The International Transport Workers Federation (ITF) gave evidence to the committee of a “catastrophic” impact on bus drivers’ wages following the abolition of New Zealand’s award system in 1991 and the move to competitive tendering of bus services. “The lowest wage payable under the 1990 bus industry award was 66 percent higher than the minimum wage,” the ITF told the committee. “Today’s lowest rates are scarcely 10-15 percent above the minimum wage.” If wages had kept up with productivity growth during the period, the average transport worker would have been $36,000 better off in 2021, according to the ITF statement.

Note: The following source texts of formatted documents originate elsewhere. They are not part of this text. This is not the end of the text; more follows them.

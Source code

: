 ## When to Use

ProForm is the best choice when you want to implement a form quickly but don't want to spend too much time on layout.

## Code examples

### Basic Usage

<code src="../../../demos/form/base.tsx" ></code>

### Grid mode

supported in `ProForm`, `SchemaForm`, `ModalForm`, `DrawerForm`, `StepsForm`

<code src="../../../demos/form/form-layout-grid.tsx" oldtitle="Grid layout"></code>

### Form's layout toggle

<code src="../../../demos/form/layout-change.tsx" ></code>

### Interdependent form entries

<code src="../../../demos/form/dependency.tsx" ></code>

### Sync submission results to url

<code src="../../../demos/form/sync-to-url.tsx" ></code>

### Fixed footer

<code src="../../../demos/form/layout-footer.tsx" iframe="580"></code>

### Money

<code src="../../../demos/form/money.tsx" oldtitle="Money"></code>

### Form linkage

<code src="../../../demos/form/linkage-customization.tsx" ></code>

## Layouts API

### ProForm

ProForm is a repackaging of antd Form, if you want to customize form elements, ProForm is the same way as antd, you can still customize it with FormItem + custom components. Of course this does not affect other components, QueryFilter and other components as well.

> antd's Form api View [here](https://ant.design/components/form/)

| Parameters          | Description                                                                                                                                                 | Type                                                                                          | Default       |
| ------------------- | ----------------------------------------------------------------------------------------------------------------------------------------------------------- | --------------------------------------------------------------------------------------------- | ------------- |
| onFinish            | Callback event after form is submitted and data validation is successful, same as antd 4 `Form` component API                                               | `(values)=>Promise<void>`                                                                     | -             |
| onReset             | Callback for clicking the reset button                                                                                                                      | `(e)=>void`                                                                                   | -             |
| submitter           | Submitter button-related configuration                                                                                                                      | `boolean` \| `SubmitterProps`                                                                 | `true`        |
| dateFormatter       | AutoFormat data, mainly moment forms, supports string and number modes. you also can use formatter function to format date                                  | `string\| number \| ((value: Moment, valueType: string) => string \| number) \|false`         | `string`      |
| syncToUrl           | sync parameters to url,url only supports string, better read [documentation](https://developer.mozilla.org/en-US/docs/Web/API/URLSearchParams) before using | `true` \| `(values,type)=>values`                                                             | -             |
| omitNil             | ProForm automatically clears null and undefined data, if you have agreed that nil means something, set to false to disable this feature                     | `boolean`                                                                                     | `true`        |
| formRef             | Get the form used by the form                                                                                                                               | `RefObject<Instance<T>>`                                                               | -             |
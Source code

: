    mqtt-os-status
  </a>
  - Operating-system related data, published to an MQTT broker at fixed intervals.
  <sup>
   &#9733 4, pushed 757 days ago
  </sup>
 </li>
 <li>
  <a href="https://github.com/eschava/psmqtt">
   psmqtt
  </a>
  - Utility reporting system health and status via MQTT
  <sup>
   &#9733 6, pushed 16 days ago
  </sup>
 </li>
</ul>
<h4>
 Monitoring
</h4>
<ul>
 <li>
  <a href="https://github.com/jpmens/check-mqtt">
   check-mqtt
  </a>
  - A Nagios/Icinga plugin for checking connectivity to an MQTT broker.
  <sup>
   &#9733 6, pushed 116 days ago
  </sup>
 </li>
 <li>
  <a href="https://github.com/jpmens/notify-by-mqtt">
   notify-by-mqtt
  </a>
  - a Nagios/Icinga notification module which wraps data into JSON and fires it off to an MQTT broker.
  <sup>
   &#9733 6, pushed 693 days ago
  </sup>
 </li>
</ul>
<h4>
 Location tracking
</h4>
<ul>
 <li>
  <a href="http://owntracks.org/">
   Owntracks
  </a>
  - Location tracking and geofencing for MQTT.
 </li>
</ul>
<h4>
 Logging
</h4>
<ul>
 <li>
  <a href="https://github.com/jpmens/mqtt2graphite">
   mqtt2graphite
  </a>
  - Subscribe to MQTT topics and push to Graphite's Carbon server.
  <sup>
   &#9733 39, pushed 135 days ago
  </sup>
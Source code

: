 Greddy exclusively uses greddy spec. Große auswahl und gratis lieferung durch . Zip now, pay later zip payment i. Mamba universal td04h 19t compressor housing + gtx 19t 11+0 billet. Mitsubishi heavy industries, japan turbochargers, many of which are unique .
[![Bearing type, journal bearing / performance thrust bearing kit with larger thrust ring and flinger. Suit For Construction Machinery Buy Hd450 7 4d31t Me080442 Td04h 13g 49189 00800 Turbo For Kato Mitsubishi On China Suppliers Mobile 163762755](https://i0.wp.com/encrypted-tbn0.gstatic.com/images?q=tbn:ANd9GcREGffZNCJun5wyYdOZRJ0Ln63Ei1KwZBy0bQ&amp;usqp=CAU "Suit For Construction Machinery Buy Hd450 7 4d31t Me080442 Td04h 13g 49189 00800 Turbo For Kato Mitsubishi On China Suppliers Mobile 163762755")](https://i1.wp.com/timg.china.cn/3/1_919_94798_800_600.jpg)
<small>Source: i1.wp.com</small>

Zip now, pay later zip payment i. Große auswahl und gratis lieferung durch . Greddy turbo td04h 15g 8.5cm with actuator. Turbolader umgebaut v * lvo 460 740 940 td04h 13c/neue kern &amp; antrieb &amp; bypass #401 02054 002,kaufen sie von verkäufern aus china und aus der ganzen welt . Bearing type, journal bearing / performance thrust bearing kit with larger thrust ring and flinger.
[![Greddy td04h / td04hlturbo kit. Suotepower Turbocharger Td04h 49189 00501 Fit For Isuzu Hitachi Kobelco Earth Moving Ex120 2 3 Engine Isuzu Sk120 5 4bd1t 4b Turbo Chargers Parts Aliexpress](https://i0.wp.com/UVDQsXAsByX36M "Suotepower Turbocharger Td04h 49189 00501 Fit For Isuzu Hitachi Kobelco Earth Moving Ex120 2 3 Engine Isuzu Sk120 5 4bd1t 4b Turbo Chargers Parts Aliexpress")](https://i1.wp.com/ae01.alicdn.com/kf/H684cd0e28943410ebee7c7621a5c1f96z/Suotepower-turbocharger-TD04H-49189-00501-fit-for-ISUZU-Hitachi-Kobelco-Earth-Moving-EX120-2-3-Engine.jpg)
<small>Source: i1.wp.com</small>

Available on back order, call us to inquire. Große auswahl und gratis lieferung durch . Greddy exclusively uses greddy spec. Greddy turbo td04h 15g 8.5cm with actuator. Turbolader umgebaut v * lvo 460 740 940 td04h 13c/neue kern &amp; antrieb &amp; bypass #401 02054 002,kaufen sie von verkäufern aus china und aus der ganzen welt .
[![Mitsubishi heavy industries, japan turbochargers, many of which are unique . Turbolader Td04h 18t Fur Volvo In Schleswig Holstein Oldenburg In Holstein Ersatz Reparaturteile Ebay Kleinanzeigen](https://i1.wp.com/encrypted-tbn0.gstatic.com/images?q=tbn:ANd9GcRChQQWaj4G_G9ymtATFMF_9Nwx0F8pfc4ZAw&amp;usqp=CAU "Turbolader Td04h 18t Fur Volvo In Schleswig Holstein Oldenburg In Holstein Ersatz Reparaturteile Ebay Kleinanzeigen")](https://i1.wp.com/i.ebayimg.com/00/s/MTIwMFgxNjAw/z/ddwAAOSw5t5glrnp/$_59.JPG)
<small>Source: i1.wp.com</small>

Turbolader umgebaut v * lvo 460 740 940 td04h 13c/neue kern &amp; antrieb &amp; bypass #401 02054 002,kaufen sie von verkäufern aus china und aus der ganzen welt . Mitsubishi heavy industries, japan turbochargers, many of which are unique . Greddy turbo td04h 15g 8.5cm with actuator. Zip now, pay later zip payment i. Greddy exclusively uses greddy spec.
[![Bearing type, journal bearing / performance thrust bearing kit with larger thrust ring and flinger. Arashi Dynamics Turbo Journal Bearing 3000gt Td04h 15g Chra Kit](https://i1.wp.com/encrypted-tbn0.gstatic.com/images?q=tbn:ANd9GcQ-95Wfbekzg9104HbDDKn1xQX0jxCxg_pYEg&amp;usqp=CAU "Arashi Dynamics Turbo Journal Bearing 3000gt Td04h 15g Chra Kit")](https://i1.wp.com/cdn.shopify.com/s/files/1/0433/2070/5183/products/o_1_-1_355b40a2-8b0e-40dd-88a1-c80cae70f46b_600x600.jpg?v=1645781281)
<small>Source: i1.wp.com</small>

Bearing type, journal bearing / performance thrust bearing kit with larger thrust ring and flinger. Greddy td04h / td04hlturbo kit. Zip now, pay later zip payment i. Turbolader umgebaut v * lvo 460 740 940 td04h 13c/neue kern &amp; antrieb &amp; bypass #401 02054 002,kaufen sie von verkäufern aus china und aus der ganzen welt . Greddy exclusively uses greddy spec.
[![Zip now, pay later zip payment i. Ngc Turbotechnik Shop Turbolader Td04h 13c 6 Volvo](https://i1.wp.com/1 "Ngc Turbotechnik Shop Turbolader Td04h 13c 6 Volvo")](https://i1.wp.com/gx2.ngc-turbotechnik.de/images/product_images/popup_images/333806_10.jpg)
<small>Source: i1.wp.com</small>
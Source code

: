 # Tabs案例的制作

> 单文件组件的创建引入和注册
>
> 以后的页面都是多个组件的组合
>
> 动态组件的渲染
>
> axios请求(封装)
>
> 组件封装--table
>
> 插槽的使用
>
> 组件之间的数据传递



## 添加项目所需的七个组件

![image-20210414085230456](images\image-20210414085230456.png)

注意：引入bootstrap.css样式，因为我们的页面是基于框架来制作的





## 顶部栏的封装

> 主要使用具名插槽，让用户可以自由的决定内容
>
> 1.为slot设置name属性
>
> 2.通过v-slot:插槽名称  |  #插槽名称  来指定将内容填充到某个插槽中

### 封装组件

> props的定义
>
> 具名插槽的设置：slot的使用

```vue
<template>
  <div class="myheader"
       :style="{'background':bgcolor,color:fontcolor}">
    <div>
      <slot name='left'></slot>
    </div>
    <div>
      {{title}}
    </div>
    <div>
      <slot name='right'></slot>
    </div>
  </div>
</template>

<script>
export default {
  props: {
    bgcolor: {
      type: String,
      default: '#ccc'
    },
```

A Samoan worker representative also backed FPAs as a way to protect vulnerable Pasifika RSE workers who “can’t possibly engage in effective and fair individual bargaining or collective bargaining under the Employment Relations Act. Without industry minimums, “our people do not receive fair wages and enjoy decent terms of employment under the RSE scheme”.

Business New Zealand has acknowledged there is “market failure” under the current industrial relations regime for some groups of workers, but says this should be fixed through the development of voluntary codes setting out “a reasonable approach to terms and conditions” in sectors with “clearly demonstrated undesirable labour market outcomes”.

Under the proposed regime, an FPA can be initiated by a union representing 1000 workers, or 10 percent, of a sector or occupation group. The resulting agreement will apply to all workers and employers within its scope. Strikes in support of FPAs will be banned.

It’s expected bus drivers, supermarket workers, cleaners and security guards will be among the first in the queue to initiate FPAs once the legislation is passed.